College student-run digital consultancy makes its mark

Emil Barr, CEO, Step Up Social

Emil Barr, CEO, Step Up Social

Step Up Social is a social media marketing firm run by students at Miami University that specializes in TikTok and Reddit campaigns. The company uses college student “creators,” already familiar with the social media world, to generate content at scale.

And it seems to be working. The founders started out working from a campus coffee shop one year ago and this year landed an angel investment from Tim Warren, the CEO of Helium SEO. The company’s clients include manufacturer KAO, fintech startup Pay Theory, Upshift, an on-demand staffing platform, and The Brandery accelerator. The startup has grown to more than $240,000 in ARR, or annual recurring revenue, and seven employees in less than a year.

We spoke to Emil Barr, CEO and founder of Step Up Social, about the company.

What have you learned over this last year in terms of the business?

Barr: Since the beginning, we’ve experimented a lot of different ways in the social media space. We’ve had a few iterations but recently, we made a couple of tweaks. We found that TikTok and Reddit offer a lot more value to our customers.

TikTok because we’re fortunate enough to have on staff an influencer with over a million followers. We have one of the original people who worked on the Geology TikTok team. [Geology was one of the companies that took advantage of TikTok first and drove hundreds of millions of dollars to sales.] We’ve found that TikTok is a cost-effective way for companies to reach a new customer base and grow followers. It’s much less of a pay-to-play environment as a lot of other social media platforms are. It’s much more about content and very much about reaching the younger audience.

And Reddit?

Barr: Reddit’s service offering is a little bit different. It’s a platform of craft communities that value content. The true value of Reddit is with b2b companies trying to explore specific niches. If you’re selling something like Apache Airflow computer software, which is super niche, you have a very small target market. You can go into Reddit, and find a community about Apache Airflow software with 4,000 people that talk every day and post there about Apache Software. Then you can build up expertise for your company in that area. You can start conversations with a 50% response, which is just crazy compared to trying to get in touch with decision makers on LinkedIn or email.

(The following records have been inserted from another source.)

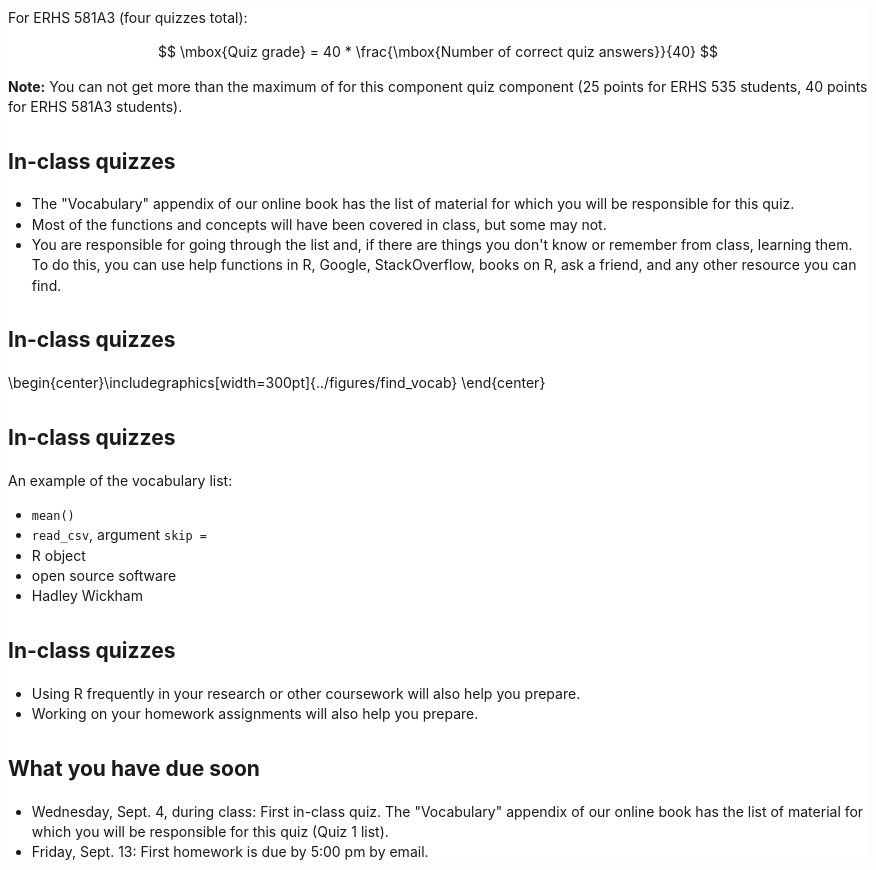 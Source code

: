 For ERHS 581A3 (four quizzes total):

$$
\mbox{Quiz grade} = 40 * \frac{\mbox{Number of correct quiz answers}}{40}
$$

**Note:** You can not get more than the maximum of for this component quiz component
(25 points for ERHS 535 students, 40 points for ERHS 581A3 students).


## In-class quizzes

- The "Vocabulary" appendix of our online book has the list of material for
which you will be responsible for this quiz.
- Most of the functions and concepts will have been covered in class, but some
may not.
- You are responsible for going through the list and, if there are things you
don't know or remember from class, learning them. To do this, you can use help
functions in R, Google, StackOverflow, books on R, ask a friend, and any other
resource you can find.

## In-class quizzes


\begin{center}\includegraphics[width=300pt]{../figures/find_vocab} \end{center}

## In-class quizzes

An example of the vocabulary list:

- `mean()`
- `read_csv`, argument `skip = `
- R object
- open source software
- Hadley Wickham

## In-class quizzes

- Using R frequently in your research or other coursework will also help you
prepare.
- Working on your homework assignments will also help you prepare.

## What you have due soon

- Wednesday, Sept. 4, during class: First in-class quiz. The "Vocabulary"
appendix of our online book has the list of material for which you will be
responsible for this quiz (Quiz 1 list).
- Friday, Sept. 13: First homework is due by 5:00 pm by email.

What tech do you use internally?

Barr: We use a variety of automation software. We have our own version but we’ve actually built an automation robot called Roy and he is able to make connections on social media and automate posting, like the best times a day to post, etc. We’ve begun using a variety of social listening tools like Sprout Social and Trendtalk to spot trends. The key to finding a trend is hitting it sort of in that first 24-hour period. We’ve taken a very data-driven approach. So we have a lot of tech stack devoted to aggressively researching these trends and keeping up with what’s starting to trend upwards. That way, we can hop on it and be the first wave to really capture the upside potential.

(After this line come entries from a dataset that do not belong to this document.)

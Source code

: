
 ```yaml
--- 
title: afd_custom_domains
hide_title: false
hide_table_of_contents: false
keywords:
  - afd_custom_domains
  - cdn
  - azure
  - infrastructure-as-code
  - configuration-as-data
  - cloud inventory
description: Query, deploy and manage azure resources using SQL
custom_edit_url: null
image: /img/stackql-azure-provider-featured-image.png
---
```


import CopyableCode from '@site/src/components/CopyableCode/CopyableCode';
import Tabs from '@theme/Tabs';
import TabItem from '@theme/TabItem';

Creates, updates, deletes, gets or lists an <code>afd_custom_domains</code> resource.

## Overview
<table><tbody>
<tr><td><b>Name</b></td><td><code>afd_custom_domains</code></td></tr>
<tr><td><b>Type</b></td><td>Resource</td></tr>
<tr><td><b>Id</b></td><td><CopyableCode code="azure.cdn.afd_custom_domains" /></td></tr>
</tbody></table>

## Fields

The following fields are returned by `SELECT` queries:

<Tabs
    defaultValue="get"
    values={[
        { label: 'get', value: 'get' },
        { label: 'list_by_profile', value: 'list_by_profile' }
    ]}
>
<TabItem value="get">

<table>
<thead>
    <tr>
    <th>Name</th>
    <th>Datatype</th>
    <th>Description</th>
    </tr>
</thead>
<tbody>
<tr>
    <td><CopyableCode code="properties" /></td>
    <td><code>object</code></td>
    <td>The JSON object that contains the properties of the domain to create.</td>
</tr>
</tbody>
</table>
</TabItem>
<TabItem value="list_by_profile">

How do you work with your clients?

Barr: There’s an element of research that goes into understanding their product. We have about a two-week period where we receive a data dump on the client’s marketing to understand their business. After that point, we essentially chart out a three-month plan set in KPIs. We tell the client upfront what we expect to see. Then we’re evaluated off of those first three months. If the clients are very satisfied with those first three months, they’ll keep us on. The other side of that is that we’re relatively selective with the clients we choose to bring on and try to pick clients we know we can do really good work for.

What were some of the advantages of starting Step Up Social in Cincinnati?

Barr: I’d say one of the biggest is that Cincy is a favorable business environment as opposed to other non-Flyover places like New York and San Francisco, where there’s a lot of inherent pushback. In Cincinnati, we have always received a lot of encouragement from everyone we pitched to. A lot of people were willing to open their doors to hear us out and there’s just a really powerful network in terms of clients. CEOs in Cincinnati talk to each other. That’s been really amazing, especially as young people trying to figure this out. There’s been excitement and enthusiasm around our idea.